- Mathis' grandfather, Kenneth Cleveland, died last Friday in what Waco police believe was a homicide. Mathis got the news after UT's game at Texas Tech.
- After getting just one hit last year as a freshman, Mathis leads Texas in batting average and home runs and is tied for the lead in RBIs.
- Former UT second baseman Todd Haney is Mathis' personal hitting coach and believes Mathis will go down as one of the all-time greats at Texas.
A handful of times last weekend, Texas Tech whipped up an exaggerated defensive shift, daring Patrick Mathis — Texas’ leading hitter, and a lefty — to hit to the opposite field.
Mathis, who apparently is developing a reputation around the Big 12 as a pull hitter, made an adjustment and twice uncorked a liner up the middle to score runs.
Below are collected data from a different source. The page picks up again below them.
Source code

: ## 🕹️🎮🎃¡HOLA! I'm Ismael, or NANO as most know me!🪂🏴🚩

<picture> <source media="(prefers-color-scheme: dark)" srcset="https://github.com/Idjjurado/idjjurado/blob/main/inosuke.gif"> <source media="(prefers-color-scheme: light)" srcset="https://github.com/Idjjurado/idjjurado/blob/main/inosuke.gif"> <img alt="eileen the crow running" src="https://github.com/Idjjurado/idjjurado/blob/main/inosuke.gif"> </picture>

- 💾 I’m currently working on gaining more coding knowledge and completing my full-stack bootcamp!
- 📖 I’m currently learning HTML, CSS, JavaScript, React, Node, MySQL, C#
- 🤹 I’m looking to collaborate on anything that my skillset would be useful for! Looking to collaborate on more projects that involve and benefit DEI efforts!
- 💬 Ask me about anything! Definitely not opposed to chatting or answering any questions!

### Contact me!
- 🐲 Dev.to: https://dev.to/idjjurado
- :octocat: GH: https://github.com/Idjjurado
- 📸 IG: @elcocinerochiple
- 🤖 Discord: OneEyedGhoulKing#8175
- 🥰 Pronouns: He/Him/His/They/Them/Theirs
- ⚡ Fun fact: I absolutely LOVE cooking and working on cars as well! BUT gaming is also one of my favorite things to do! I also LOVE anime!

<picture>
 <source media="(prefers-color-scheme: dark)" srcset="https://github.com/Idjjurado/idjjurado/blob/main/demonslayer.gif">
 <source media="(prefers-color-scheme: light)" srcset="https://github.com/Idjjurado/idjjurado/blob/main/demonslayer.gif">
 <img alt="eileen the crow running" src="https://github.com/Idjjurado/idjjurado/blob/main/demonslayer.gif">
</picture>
Mathis’ hot stick is among the reasons the Longhorns (20-21, 9-6) are playing their best ball of the season heading into this final month. Against Tech, Mathis recorded three RBIs in all three games and contributed to a pair of victories that brought UT to within three games of the Big 12-leading Red Raiders.
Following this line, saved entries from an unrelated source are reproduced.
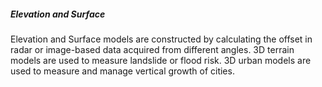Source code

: ##### Elevation and Surface
Elevation and Surface models are constructed by calculating the offset in radar or image-based data acquired from different angles. 3D terrain models are used to measure landslide or flood risk. 3D urban models are used to measure and manage vertical growth of cities. 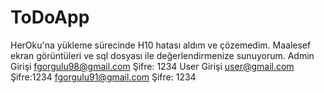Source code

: # ToDoApp
HerOku'na yükleme sürecinde H10 hatası aldım ve çözemedim. Maalesef ekran görüntüleri ve sql dosyası ile değerlendirmenize sunuyorum.
Admin Girişi
fgorgulu98@gmail.com Şifre: 1234
User Girişi
user@gmail.com Şifre:1234
fgorgulu91@gmail.com Şifre: 1234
But the major defensive shift wasn’t the toughest challenge Mathis faced in Lubbock. Far from it, actually. It was the tragic and sudden loss of his grandfather, who died Friday near Waco in what police there are investigating as a homicide.
The death of Kenneth Cleveland, an AT&T repairman, was initially thought to be an accident before additional evidence suggested foul play was involved. Cleveland, 61, was a regular at Texas home games.
Word of Cleveland’s passing reached Mathis after Friday’s game, a 13-6 loss. With no easy way out of West Texas, he stayed with his team and drove in six runs over the next two days in a series upset over the nation’s 10th-ranked team.
“Being in Lubbock, there wasn’t really much I could do,” Mathis said. “I felt like for me at that time going about my regular schedule would be the best thing for me. My grandmother — his wife — passed away while I was in high school during the baseball season. The way I handled it was I tried to go about my routine the same every day and tried to not let it impact me too much. Of course, I’m gonna feel sorrow and grief, but I felt like being in Lubbock I couldn’t do too much at that time.”
— Patrick Mathis (@Patrick_Mathis_) April 23, 2016
On Tuesday, Mathis went 1-for-3 with a run scored in a 6-2 win over Texas State. He’s now hit safely in 11 of the last 12 games. And in that one game where he didn’t get a hit, April 19 vs. UT Rio Grande Valley, he drew three walks.
Mathis, the oldest of six boys, had planned to attend his grandfather’s funeral on Thursday before rejoining the team for its weekend series against Oklahoma State (25-15, 9-6). The Cowboys come to Austin tied with Texas for third place in the Big 12, and whoever comes out on top will make up ground on the loser of a 1-vs.-2 matchup in Fort Worth between Texas Tech (32-12, 12-3) and TCU (29-10, 10-5).
It’ll be a good weekend for Big 12 baseball.
“I feel like we can pull this thing out, honestly,” Mathis said.
Mathis said he’ll continue to write his grandfather’s initials — KC — on his wrist tape.
“It’s sad, but he’s a tough guy and he’ll get through it,” said shortstop Joe Baker.
At the trajectory he’s riding, Mathis could be headed for stardom. As a freshman last year, he was stuck behind veteran outfielders Collin Shaw and Ben Johnson and began the season 0-for-15 before coming through with a RBI single against Oklahoma State in the Big 12 title game. Over the offseason he added 10 pounds of muscle and is now up to 215 pounds — about 25 more than when he arrived to campus as a freshman.
The results have been profound. The sophomore right fielder is first on the team in batting average (.316) and home runs (five). He’s tied with Tres Barrera for the RBI lead with 27, this despite Mathis missing seven games early in the season with a tweaked hamstring.
With respect to Kacy Clemens, who has gone from an offensive liability to an all-league type of performer at first base, Mathis is the biggest surprise in a lineup with seven regulars hitting at least .294.
“When you work as hard as Mathis has worked, you believe you deserve to win,” UT coach Augie Garrido said. “You deserve to be rewarded for all of that work.”
Mathis said he spent the offseason refining his swing with Texas hitting coach Tommy Nicholson as well as with his personal hitting coach, Todd Haney, an All-Southwest Conference second baseman at Texas in the 1980s. Emphasized was the need for Mathis to spray the ball to all fields, just as he did to beat Tech’s shift.
“Based on his work ethic and his commitment to his craft, I think he’ll leave Texas as one of the best players, and I think his ceiling is that he is going to be a Major League Baseball player,” Haney said.